[Extracted records]
------------------------------------

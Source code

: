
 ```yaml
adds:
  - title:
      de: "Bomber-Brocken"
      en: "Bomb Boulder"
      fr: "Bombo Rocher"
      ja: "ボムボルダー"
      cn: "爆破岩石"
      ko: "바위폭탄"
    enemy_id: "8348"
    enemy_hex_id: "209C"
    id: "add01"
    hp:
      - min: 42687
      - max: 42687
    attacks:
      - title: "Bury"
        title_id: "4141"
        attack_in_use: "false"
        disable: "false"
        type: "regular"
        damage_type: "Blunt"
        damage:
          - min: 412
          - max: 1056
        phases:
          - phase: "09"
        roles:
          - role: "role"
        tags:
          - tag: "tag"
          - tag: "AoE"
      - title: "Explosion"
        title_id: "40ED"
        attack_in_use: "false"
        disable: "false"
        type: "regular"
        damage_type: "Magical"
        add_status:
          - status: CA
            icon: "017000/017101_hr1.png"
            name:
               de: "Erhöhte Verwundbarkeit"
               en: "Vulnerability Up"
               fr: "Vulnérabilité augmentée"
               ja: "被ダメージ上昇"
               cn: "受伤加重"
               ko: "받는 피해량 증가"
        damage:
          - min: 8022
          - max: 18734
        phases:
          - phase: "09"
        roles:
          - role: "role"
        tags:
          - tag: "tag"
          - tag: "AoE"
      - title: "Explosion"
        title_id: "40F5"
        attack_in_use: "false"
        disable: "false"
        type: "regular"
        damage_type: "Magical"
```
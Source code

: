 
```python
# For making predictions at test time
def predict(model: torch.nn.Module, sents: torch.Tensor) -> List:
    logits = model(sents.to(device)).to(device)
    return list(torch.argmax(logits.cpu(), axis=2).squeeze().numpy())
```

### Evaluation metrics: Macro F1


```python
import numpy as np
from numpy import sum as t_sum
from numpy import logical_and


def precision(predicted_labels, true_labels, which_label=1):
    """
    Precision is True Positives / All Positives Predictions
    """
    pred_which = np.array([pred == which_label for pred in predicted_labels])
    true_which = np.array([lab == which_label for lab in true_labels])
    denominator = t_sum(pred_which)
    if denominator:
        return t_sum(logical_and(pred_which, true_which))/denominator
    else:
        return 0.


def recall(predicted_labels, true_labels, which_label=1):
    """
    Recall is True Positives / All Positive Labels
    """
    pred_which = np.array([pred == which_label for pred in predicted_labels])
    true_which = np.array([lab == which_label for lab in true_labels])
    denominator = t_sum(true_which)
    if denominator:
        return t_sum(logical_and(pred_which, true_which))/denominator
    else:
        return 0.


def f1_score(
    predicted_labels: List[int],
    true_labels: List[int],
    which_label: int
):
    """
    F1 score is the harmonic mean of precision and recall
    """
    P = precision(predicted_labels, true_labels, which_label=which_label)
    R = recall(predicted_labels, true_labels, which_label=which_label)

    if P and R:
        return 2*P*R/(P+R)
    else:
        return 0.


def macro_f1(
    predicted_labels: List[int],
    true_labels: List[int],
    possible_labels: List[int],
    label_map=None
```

------------------------------------

### TASK BRIEF
Write out the data once more, word for word.

### ANSWER SECTION
Source code

:
 ```yaml
adds:
  - title:
      de: "Bomber-Brocken"
      en: "Bomb Boulder"
      fr: "Bombo Rocher"
      ja: "ボムボルダー"
      cn: "爆破岩石"
      ko: "바위폭탄"
    enemy_id: "8348"
    enemy_hex_id: "209C"
    id: "add01"
    hp:
      - min: 42687
      - max: 42687
    attacks:
      - title: "Bury"
        title_id: "4141"
        attack_in_use: "false"
        disable: "false"
        type: "regular"
        damage_type: "Blunt"
        damage:
          - min: 412
          - max: 1056
        phases:
          - phase: "09"
        roles:
          - role: "role"
        tags:
          - tag: "tag"
          - tag: "AoE"
      - title: "Explosion"
        title_id: "40ED"
        attack_in_use: "false"
        disable: "false"
        type: "regular"
        damage_type: "Magical"
        add_status:
          - status: CA
            icon: "017000/017101_hr1.png"
            name:
               de: "Erhöhte Verwundbarkeit"
               en: "Vulnerability Up"
               fr: "Vulnérabilité augmentée"
               ja: "被ダメージ上昇"
               cn: "受伤加重"
               ko: "받는 피해량 증가"
        damage:
          - min: 8022
          - max: 18734
        phases:
          - phase: "09"
        roles:
          - role: "role"
        tags:
          - tag: "tag"
          - tag: "AoE"
      - title: "Explosion"
        title_id: "40F5"
        attack_in_use: "false"
        disable: "false"
        type: "regular"
        damage_type: "Magical"
```
Source code

: 
```python
# For making predictions at test time
def predict(model: torch.nn.Module, sents: torch.Tensor) -> List:
    logits = model(sents.to(device)).to(device)
    return list(torch.argmax(logits.cpu(), axis=2).squeeze().numpy())
```

### Evaluation metrics: Macro F1


```python
import numpy as np
from numpy import sum as t_sum
from numpy import logical_and


def precision(predicted_labels, true_labels, which_label=1):
    """
    Precision is True Positives / All Positives Predictions
    """
    pred_which = np.array([pred == which_label for pred in predicted_labels])
    true_which = np.array([lab == which_label for lab in true_labels])
    denominator = t_sum(pred_which)
    if denominator:
        return t_sum(logical_and(pred_which, true_which))/denominator
    else:
        return 0.


def recall(predicted_labels, true_labels, which_label=1):
    """
    Recall is True Positives / All Positive Labels
    """
    pred_which = np.array([pred == which_label for pred in predicted_labels])
    true_which = np.array([lab == which_label for lab in true_labels])
    denominator = t_sum(true_which)
    if denominator:
        return t_sum(logical_and(pred_which, true_which))/denominator
    else:
        return 0.


def f1_score(
    predicted_labels: List[int],
    true_labels: List[int],
    which_label: int
):
    """
    F1 score is the harmonic mean of precision and recall
    """
    P = precision(predicted_labels, true_labels, which_label=which_label)
    R = recall(predicted_labels, true_labels, which_label=which_label)

    if P and R:
        return 2*P*R/(P+R)
    else:
        return 0.


def macro_f1(
    predicted_labels: List[int],
    true_labels: List[int],
    possible_labels: List[int],
    label_map=None
```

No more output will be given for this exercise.